SPECIAL REPORT: Governor signs Indiana Toll Road lease

| 3/15/2006

Gov. Mitch Daniels signed a bill into law Wednesday, March 15, authorizing the lease of the Indiana Toll Road to a foreign group for 75 years at a cost of $3.85 billion.

The bill's signing came 16 hours after the General Assembly approved the bill.

The leasing plan cleared the House without a single vote to spare. Fifty-one of 52 Republicans voted to send the bill to the governor. The chamber's 48 Democrats voted against the effort.

Senators approved it 31-19 shortly thereafter, with two Democrats joining 29 Republicans in support of the governor's "Major Moves" initiative. Four Senate Republicans voted against it and four Senate Democrats did not cast votes.

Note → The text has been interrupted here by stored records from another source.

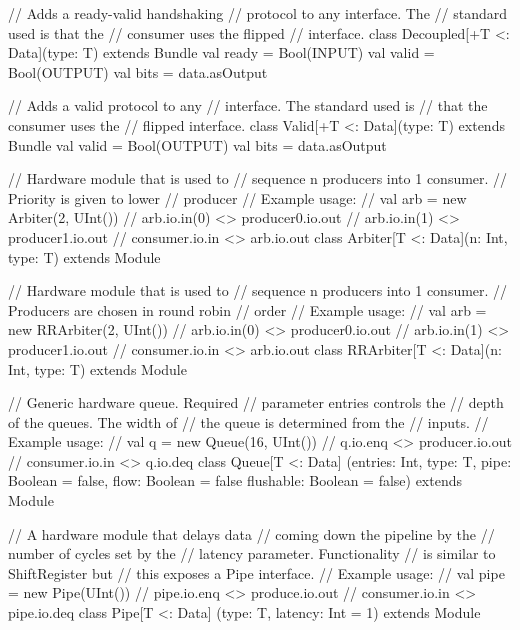 \documentclass[10pt,twocolumn]{article}
\begin{document}
\begin{scala}
// Adds a ready-valid handshaking
// protocol to any interface. The 
// standard used is that the
// consumer uses the flipped
// interface.
class Decoupled[+T <: Data](type: T) 
    extends Bundle {
  val ready = Bool(INPUT)
  val valid = Bool(OUTPUT)
  val bits  = data.asOutput
}

// Adds a valid protocol to any
// interface. The standard used is
// that the consumer uses the
// flipped interface.
class Valid[+T <: Data](type: T) 
    extends Bundle {
  val valid = Bool(OUTPUT)
  val bits = data.asOutput
}

// Hardware module that is used to 
// sequence n producers into 1 consumer. 
// Priority is given to lower
// producer
// Example usage:
//    val arb = new Arbiter(2, UInt())
//    arb.io.in(0) <> producer0.io.out
//    arb.io.in(1) <> producer1.io.out
//    consumer.io.in <> arb.io.out
class Arbiter[T <: Data](n: Int, type: T) 
  extends Module 

// Hardware module that is used to 
// sequence n producers into 1 consumer.
// Producers are chosen in round robin 
// order
// Example usage:
//    val arb = new RRArbiter(2, UInt())
//    arb.io.in(0) <> producer0.io.out
//    arb.io.in(1) <> producer1.io.out
//    consumer.io.in <> arb.io.out
class RRArbiter[T <: Data](n: Int, type: T) 
  extends Module 

// Generic hardware queue. Required
// parameter entries controls the
// depth of the queues. The width of
// the queue is determined from the 
// inputs.
// Example usage:
//    val q = new Queue(16, UInt())
//    q.io.enq <> producer.io.out
//    consumer.io.in <> q.io.deq
class Queue[T <: Data]
    (entries: Int, type: T,
     pipe: Boolean = false,
     flow: Boolean = false
     flushable: Boolean = false)
    extends Module  

// A hardware module that delays data 
// coming down the pipeline by the 
// number of cycles set by the 
// latency parameter. Functionality
// is similar to ShiftRegister but
// this exposes a Pipe interface.
// Example usage:
//    val pipe = new Pipe(UInt())
//    pipe.io.enq <> produce.io.out
//    consumer.io.in <> pipe.io.deq
class Pipe[T <: Data]
    (type: T, latency: Int = 1) extends Module

\end{scala}

\end{document}
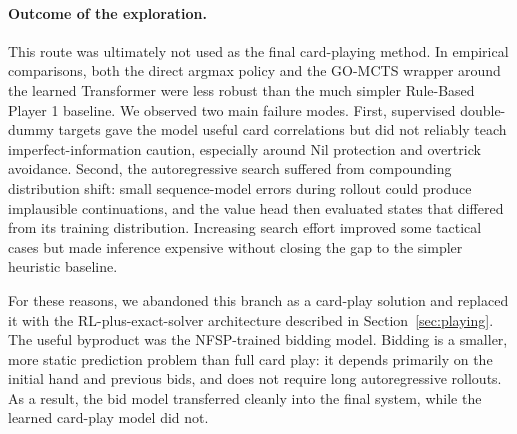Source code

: \documentclass{article}
\begin{document}
\paragraph{Outcome of the exploration.}
This route was ultimately not used as the final card-playing method. In empirical comparisons, both the direct argmax policy and the GO-MCTS wrapper around the learned Transformer were less robust than the much simpler Rule-Based Player 1 baseline. We observed two main failure modes. First, supervised double-dummy targets gave the model useful card correlations but did not reliably teach imperfect-information caution, especially around Nil protection and overtrick avoidance. Second, the autoregressive search suffered from compounding distribution shift: small sequence-model errors during rollout could produce implausible continuations, and the value head then evaluated states that differed from its training distribution. Increasing search effort improved some tactical cases but made inference expensive without closing the gap to the simpler heuristic baseline.

For these reasons, we abandoned this branch as a card-play solution and replaced it with the RL-plus-exact-solver architecture described in Section~\ref{sec:playing}. The useful byproduct was the NFSP-trained bidding model. Bidding is a smaller, more static prediction problem than full card play: it depends primarily on the initial hand and previous bids, and does not require long autoregressive rollouts. As a result, the bid model transferred cleanly into the final system, while the learned card-play model did not.



\end{document}

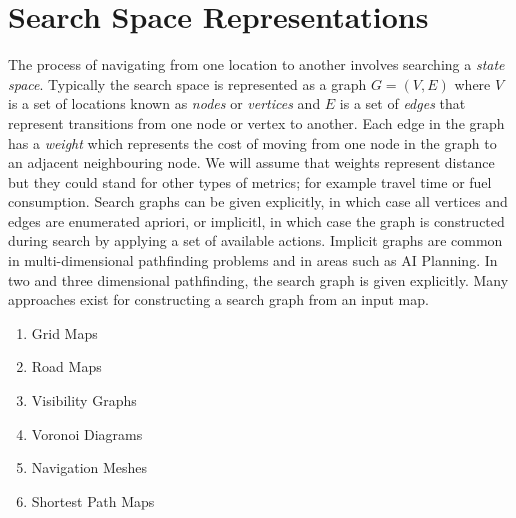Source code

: \section{Search Space Representations}
The process of navigating from one location to another involves searching a
\emph{state space}.  Typically the search space is represented as a graph $G =
(V, E)$ where $V$ is a set of locations known as \emph{nodes} or \emph{vertices}
and $E$ is a set of \emph{edges} that represent transitions from one node or
vertex to another.  Each edge in the graph has a \emph{weight} which represents
the cost of moving from one node in the graph to an adjacent neighbouring node.
We will assume that weights represent distance but they could stand for other
types of metrics; for example travel time or fuel consumption.
Search graphs can be given explicitly, in which case all vertices and edges
are enumerated apriori, or implicitl, in which case the graph is constructed
during search by applying a set of available actions.
Implicit graphs are common in multi-dimensional pathfinding problems and in
areas such as AI Planning. In two and three dimensional pathfinding, the 
search graph is given explicitly.
Many approaches exist for constructing a search graph from an input map.

\begin{enumerate}
\item{Grid Maps}
\item{Road Maps}
\item{Visibility Graphs}
\item{Voronoi Diagrams}
\item{Navigation Meshes}
\item{Shortest Path Maps}
\end{enumerate}

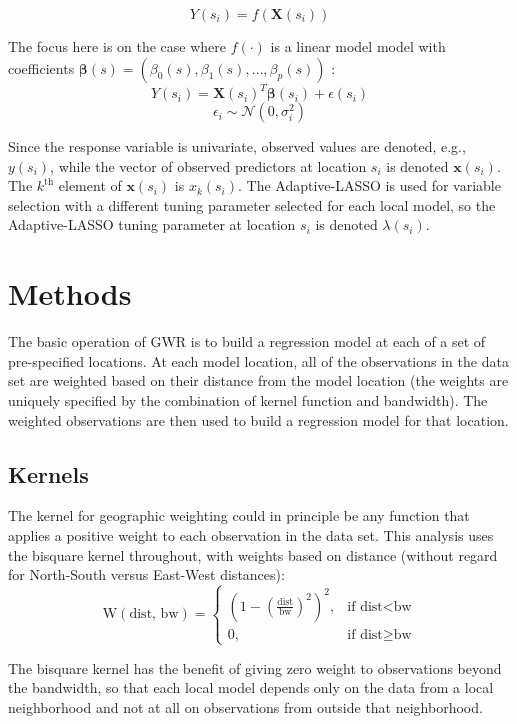 \documentclass[authoryear, review, 11pt]{elsarticle}
\begin{document}
	\[
		Y(s_i) = f \left(\bm{X}(s_i) \right) %
	\]
	
	The focus here is on the case where $f(\cdot)$ is a linear model model with coefficients $\bm{\beta}(s) = (\beta_0(s), \beta_1(s), \dots, \beta_p(s))$ :\\
	\[
		Y(s_i) = \bm{X}(s_i)^T \bm{\beta}(s_i) + \epsilon(s_i)
	\]
	\[
		\epsilon_i \sim \bm{\mathcal{N}} \left( 0, \sigma_i^2 \right)
	\]
	
	Since the response variable is univariate, observed values are denoted, e.g., $y(s_i)$, while the vector of observed predictors at location $s_i$ is denoted $\bm{x}(s_i)$. The $k^{\text{th}}$ element of $\bm{x}(s_i)$ is $x_k(s_i)$. The Adaptive-LASSO is used for variable selection with a different tuning parameter selected for each local model, so the Adaptive-LASSO tuning parameter at location $s_i$ is denoted $\lambda(s_i)$.\\ 
	

\section{Methods}
	The basic operation of GWR is to build a regression model at each of a set of pre-specified locations. At each model location, all of the observations in the data set are weighted based on their distance from the model location (the weights are uniquely specified by the combination of kernel function and bandwidth). The weighted observations are then used to build a regression model for that location.\\
	
	\subsection{Kernels}
		The kernel for geographic weighting could in principle be any function that applies a positive weight to each observation in the data set. This analysis uses the bisquare kernel throughout, with weights based on distance (without regard for North-South versus East-West distances):
		\[
			\text{W}(\text{dist, bw}) = \begin{cases} (1-(\frac{\text{dist}}{\text{bw}})^2)^2, & \mbox{if dist} < \mbox{bw} \\
			0, & \mbox{if dist} \ge \mbox{bw} \end{cases}
		\]
		
		The bisquare kernel has the benefit of giving zero weight to observations beyond the bandwidth, so that each local model depends only on the data from a local neighborhood and not at all on observations from outside that neighborhood.\\
		
\end{document}
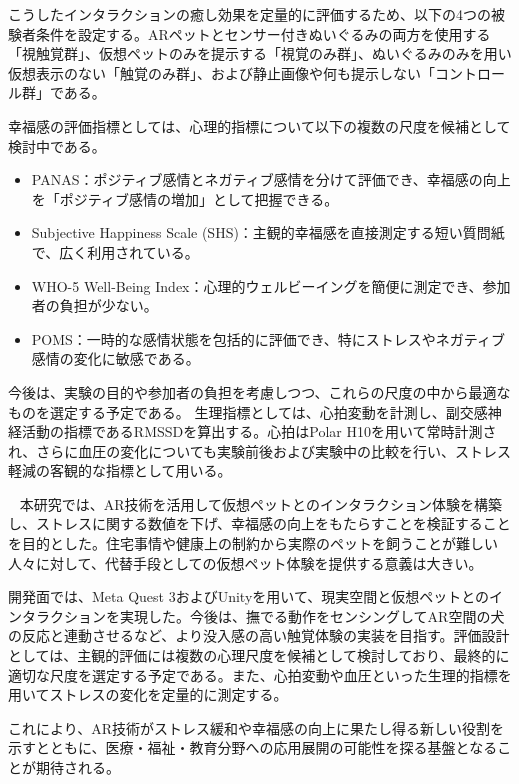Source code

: \documentclass[a4j]{ltjsarticle}
\newcounter{seccnt}
\newcommand{\usection}[1]{\ \newline{\bf\underline{\theseccnt\stepcounter{seccnt}. #1}\hspace{10pt}}}
\begin{document}
こうしたインタラクションの癒し効果を定量的に評価するため、以下の4つの被験者条件を設定する。ARペットとセンサー付きぬいぐるみの両方を使用する「視触覚群」、仮想ペットのみを提示する「視覚のみ群」、ぬいぐるみのみを用い仮想表示のない「触覚のみ群」、および静止画像や何も提示しない「コントロール群」である。

幸福感の評価指標としては、心理的指標について以下の複数の尺度を候補として検討中である。

\begin{itemize}
    \item PANAS：ポジティブ感情とネガティブ感情を分けて評価でき、幸福感の向上を「ポジティブ感情の増加」として把握できる。
    \item Subjective Happiness Scale (SHS)：主観的幸福感を直接測定する短い質問紙で、広く利用されている。
    \item WHO-5 Well-Being Index：心理的ウェルビーイングを簡便に測定でき、参加者の負担が少ない。
    \item POMS：一時的な感情状態を包括的に評価でき、特にストレスやネガティブ感情の変化に敏感である。
\end{itemize}

今後は、実験の目的や参加者の負担を考慮しつつ、これらの尺度の中から最適なものを選定する予定である。
生理指標としては、心拍変動を計測し、副交感神経活動の指標であるRMSSDを算出する。心拍はPolar H10を用いて常時計測され、さらに血圧の変化についても実験前後および実験中の比較を行い、ストレス軽減の客観的な指標として用いる。


\usection{まとめ}
本研究では、AR技術を活用して仮想ペットとのインタラクション体験を構築し、ストレスに関する数値を下げ、幸福感の向上をもたらすことを検証することを目的とした。住宅事情や健康上の制約から実際のペットを飼うことが難しい人々に対して、代替手段としての仮想ペット体験を提供する意義は大きい。

開発面では、Meta Quest 3およびUnityを用いて、現実空間と仮想ペットとのインタラクションを実現した。今後は、撫でる動作をセンシングしてAR空間の犬の反応と連動させるなど、より没入感の高い触覚体験の実装を目指す。評価設計としては、主観的評価には複数の心理尺度を候補として検討しており、最終的に適切な尺度を選定する予定である。また、心拍変動や血圧といった生理的指標を用いてストレスの変化を定量的に測定する。

これにより、AR技術がストレス緩和や幸福感の向上に果たし得る新しい役割を示すとともに、医療・福祉・教育分野への応用展開の可能性を探る基盤となることが期待される。
\end{document}
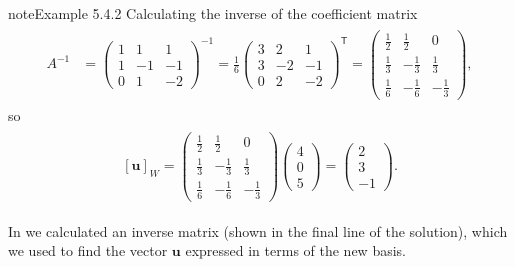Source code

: \documentclass[letterpaper,10pt,english]{jupyterBook}
\begin{document}
\begin{sphinxadmonition}{note}{Example 5.4.2}
\sphinxAtStartPar
Calculating the inverse of the coefficient matrix
\begin{equation*}
\begin{split} \begin{align*}
    A^{-1} &=
    \begin{pmatrix}
        1 & 1 & 1 \\
        1 & -1 & -1 \\
        0 & 1 & -2
    \end{pmatrix}^{-1}
    =
    \frac{1}{6}
    \begin{pmatrix}
        3 & 2 & 1 \\
        3 & -2 & -1 \\
        0 & 2 & -2
    \end{pmatrix}^\mathsf{T}
    =
    \begin{pmatrix}
        \frac{1}{2} & \frac{1}{2} & 0 \\
        \frac{1}{3} & -\frac{1}{3} & \frac{1}{3} \\
        \frac{1}{6} & -\frac{1}{6} & -\frac{1}{3}
    \end{pmatrix},
\end{align*} \end{split}
\end{equation*}
\sphinxAtStartPar
so
\begin{equation*}
\begin{split} \begin{align*}
    [\mathbf{u}]_W =
    \begin{pmatrix}
        \frac{1}{2} & \frac{1}{2} & 0 \\
        \frac{1}{3} & -\frac{1}{3} & \frac{1}{3} \\
        \frac{1}{6} & -\frac{1}{6} & -\frac{1}{3}
    \end{pmatrix}
    \begin{pmatrix} 4 \\ 0 \\ 5 \end{pmatrix} =
    \begin{pmatrix} 2 \\ 3 \\ -1 \end{pmatrix}.
\end{align*} \end{split}
\end{equation*}\end{sphinxadmonition}

\sphinxAtStartPar
In {\hyperref[\detokenize{_pages/5.4_Basis:change-of-basis-example}]{}} we calculated an inverse matrix (shown in the final line of the solution), which we used to find the vector \(\mathbf{u}\) expressed in terms of the new basis.
\end{document}
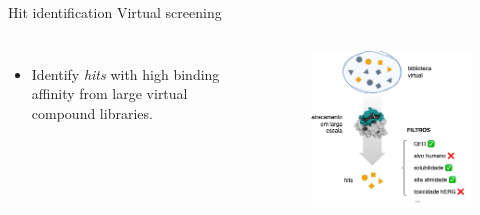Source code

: \documentclass[aspectratio=169,xcolor=dvipsnames]{beamer}
\begin{document}
\begin{frame}{Hit identification \hfill Virtual screening}
    \begin{columns}[c]
        \begin{itemize}
            \item Identify \textit{hits} with high binding affinity from large virtual compound libraries.
        \end{itemize}

        \begin{figure}
            \centering
            \includegraphics[width=0.95\linewidth]{imgs/virtual-screening.png}
        \end{figure}
    \end{columns}
\end{frame}
\end{document}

Most Democrats objected to authorizing Daniels to lease of the 157-mile toll route to a Spanish-Australian consortium - Cintra and Macquarie Infrastructure Group. The lease is the biggest chunk of the Republican governor's 10-year, $10.6 billion statewide construction plan.

A big point of contention for opponents is the logic and fiscal sense of giving up control of a state asset such as the Indiana Toll Road - and its revenue stream - for 75 years in exchange for a decade-long road program. All toll revenue, including toll increases that are built into the deal, would go to the foreign consortium leasing the road.

The governor and most Republicans, however, touted the plan as a way to help pay for transportation projects and create tens of thousands of jobs.

Prior to the House vote, Rep. Chet Dobis, D-Merrillville, reiterated to his fellow legislators what public opinion has been on the lease deal.

"Gov. Daniels is not the governor of Australia; he is not the governor of Spain. He is supposed to listen to the taxpayers and you are, too," Dobis said, according to The Associated Press.

Republicans said they recognized the possibility of a backlash this November in some districts for supporting the governor's plan.

"We acknowledge that it's very, very hurtful to a likely Republican majority in the House the next time around," Rep. Jeff Espich, R-Uniondale, told The Indianapolis Star.

As the clocked ticked closer to midnight Tuesday night, tempers continued to flare on the House floor as the final vote neared.

House Minority Leader Pat Bauer of South Bend asked for more time to allow Democrats to review the bill. House Speaker Brian Bosma, R-Indianapolis, begrudgingly yielded to the request but not before admonishing Democrats for stalling the process.

Democrats then walked off the floor, denying a quorum needed to vote on the bill for about a half hour before they returned for the debate, The AP reported.

Besides the toll lease, the revised bill would allow the governor to build an extension of Interstate 69 as a toll road from Evansville to Martinsville. However, the governor would need to get legislative approval to make the final 25 miles of the planned route from Martinsville to Indianapolis a toll road.

It also would require the proposed extension to be shifted west of Perry Township in southern Indianapolis.

Noncommercial cars and trucks would be exempt from planned toll increases this spring under the bill.

Electronic tolling eventually would be installed allowing motorists with special devices in those vehicles to bypass toll booths and then be sent bills. They also would receive 40 percent fare discounts.

The proposed deal would include additional money to counties along the toll road as well as allot $500 million to be set aside in a trust fund for roads. Interest from the money could be tapped every five years, beginning in 2011.

The toll road operators would also be exempt from paying property taxes for the route, but their income would be subject to state corporate taxes.